Find the word "application" in the data, then copy each line where it is found.

···

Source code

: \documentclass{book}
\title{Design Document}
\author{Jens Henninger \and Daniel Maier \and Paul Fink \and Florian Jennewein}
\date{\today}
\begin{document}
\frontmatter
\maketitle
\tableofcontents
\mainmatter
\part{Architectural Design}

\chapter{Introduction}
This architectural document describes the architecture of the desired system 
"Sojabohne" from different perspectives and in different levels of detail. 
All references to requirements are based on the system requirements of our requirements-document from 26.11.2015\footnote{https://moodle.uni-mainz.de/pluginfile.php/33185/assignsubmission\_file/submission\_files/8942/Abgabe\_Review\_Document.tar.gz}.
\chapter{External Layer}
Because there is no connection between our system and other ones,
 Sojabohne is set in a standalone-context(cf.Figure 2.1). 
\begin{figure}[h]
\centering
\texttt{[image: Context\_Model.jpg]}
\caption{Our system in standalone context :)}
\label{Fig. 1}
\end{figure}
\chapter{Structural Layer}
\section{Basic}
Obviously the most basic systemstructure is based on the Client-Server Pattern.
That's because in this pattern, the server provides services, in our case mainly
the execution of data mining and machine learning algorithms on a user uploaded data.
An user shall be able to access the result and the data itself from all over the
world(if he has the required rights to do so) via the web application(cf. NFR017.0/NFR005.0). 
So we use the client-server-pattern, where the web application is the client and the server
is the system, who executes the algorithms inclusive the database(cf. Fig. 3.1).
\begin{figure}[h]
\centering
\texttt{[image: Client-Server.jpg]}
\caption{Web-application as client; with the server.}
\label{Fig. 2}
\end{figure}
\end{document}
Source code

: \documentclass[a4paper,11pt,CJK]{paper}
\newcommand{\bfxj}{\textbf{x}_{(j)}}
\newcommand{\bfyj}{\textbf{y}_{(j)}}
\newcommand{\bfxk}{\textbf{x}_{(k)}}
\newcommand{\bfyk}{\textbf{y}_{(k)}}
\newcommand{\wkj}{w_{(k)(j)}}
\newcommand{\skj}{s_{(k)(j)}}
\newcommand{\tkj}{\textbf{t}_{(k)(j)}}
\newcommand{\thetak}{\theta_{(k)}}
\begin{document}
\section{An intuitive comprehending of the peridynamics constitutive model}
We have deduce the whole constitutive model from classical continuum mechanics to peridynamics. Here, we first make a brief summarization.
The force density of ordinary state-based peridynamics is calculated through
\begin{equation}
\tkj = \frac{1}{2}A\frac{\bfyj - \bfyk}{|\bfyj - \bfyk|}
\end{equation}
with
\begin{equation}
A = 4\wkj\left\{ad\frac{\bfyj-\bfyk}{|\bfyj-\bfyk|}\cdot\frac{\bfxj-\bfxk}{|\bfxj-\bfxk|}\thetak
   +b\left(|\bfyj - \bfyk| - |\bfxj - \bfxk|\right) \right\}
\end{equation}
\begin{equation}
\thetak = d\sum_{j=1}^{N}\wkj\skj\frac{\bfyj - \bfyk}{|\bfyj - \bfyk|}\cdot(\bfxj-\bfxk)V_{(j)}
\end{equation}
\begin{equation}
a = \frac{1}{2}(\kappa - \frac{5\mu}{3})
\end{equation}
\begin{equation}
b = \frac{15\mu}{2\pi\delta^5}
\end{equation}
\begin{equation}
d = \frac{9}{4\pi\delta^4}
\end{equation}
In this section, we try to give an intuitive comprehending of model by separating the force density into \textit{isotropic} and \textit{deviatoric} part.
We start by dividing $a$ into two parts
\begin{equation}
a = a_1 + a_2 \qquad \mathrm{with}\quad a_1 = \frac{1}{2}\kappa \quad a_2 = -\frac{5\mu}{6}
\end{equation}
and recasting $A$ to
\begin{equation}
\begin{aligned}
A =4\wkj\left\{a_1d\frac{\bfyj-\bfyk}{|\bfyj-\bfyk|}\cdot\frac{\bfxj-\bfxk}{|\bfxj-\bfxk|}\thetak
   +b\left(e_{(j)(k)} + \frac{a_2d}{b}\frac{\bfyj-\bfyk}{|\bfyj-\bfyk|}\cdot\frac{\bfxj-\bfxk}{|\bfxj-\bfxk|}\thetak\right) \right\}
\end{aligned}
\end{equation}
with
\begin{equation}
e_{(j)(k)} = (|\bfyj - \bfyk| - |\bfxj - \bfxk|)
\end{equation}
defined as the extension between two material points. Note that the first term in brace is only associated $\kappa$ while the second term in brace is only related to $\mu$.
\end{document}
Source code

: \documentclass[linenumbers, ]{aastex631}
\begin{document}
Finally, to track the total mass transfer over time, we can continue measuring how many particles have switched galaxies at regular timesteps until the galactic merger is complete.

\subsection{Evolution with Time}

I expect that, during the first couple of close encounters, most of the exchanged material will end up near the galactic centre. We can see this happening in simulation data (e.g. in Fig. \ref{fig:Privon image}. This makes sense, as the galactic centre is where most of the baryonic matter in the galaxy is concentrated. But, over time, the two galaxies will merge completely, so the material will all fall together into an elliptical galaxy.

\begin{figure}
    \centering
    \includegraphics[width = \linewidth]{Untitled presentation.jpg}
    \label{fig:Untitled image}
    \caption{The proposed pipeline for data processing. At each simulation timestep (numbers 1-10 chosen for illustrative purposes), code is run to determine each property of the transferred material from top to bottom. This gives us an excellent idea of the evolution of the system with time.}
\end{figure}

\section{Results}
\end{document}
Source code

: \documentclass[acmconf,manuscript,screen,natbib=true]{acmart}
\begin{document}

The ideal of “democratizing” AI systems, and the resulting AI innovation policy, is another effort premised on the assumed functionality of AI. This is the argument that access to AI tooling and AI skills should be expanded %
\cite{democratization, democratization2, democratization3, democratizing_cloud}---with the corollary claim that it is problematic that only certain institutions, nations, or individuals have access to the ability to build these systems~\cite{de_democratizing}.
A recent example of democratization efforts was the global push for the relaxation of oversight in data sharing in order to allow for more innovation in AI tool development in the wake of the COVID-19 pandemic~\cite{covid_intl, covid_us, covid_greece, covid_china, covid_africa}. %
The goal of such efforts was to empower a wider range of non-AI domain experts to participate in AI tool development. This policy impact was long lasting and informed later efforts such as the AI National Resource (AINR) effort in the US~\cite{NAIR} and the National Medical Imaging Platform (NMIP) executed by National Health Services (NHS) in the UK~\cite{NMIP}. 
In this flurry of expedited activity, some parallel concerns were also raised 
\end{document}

···

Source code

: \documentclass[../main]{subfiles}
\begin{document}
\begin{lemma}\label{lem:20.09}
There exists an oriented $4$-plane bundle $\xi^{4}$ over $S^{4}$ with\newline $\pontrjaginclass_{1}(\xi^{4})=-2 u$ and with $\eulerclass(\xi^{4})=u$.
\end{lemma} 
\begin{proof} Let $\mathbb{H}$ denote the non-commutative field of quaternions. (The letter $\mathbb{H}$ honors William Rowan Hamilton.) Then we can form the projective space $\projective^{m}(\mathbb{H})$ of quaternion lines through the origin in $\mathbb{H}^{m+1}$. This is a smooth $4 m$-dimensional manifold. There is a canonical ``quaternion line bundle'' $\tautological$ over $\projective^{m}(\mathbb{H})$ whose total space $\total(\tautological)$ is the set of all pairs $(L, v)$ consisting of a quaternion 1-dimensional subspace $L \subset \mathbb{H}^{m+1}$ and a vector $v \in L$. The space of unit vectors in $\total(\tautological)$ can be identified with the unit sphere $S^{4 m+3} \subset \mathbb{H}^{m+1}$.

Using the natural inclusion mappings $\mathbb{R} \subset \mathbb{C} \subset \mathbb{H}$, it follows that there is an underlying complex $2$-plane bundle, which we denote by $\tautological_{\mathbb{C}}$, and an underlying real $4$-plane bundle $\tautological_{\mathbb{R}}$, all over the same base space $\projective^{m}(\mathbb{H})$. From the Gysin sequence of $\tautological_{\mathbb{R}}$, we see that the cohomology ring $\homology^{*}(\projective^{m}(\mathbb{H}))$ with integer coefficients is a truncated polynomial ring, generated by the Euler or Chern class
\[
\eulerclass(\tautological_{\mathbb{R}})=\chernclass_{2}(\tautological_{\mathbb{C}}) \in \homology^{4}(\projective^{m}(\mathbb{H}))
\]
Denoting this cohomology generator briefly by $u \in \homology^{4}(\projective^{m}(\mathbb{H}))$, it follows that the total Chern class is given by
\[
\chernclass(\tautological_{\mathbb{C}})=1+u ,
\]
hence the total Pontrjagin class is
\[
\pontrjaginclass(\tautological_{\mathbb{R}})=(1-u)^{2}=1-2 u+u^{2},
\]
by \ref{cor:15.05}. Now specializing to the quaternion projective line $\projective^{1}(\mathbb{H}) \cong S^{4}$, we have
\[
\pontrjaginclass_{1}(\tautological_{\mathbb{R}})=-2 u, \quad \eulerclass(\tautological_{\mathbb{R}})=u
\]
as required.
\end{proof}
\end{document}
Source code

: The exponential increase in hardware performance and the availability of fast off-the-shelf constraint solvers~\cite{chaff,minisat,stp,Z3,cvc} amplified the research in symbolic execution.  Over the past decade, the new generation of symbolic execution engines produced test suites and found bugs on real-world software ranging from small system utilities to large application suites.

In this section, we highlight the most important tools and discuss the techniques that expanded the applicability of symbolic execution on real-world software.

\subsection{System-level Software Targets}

···

◆ Solution to the problem:
world(if he has the required rights to do so) via the web application(cf. NFR017.0/NFR005.0). 
So we use the client-server-pattern, where the web application is the client and the server
\caption{Web-application as client; with the server.}
: The exponential increase in hardware performance and the availability of fast off-the-shelf constraint solvers~\cite{chaff,minisat,stp,Z3,cvc} amplified the research in symbolic execution.  Over the past decade, the new generation of symbolic execution engines produced test suites and found bugs on real-world software ranging from small system utilities to large application suites.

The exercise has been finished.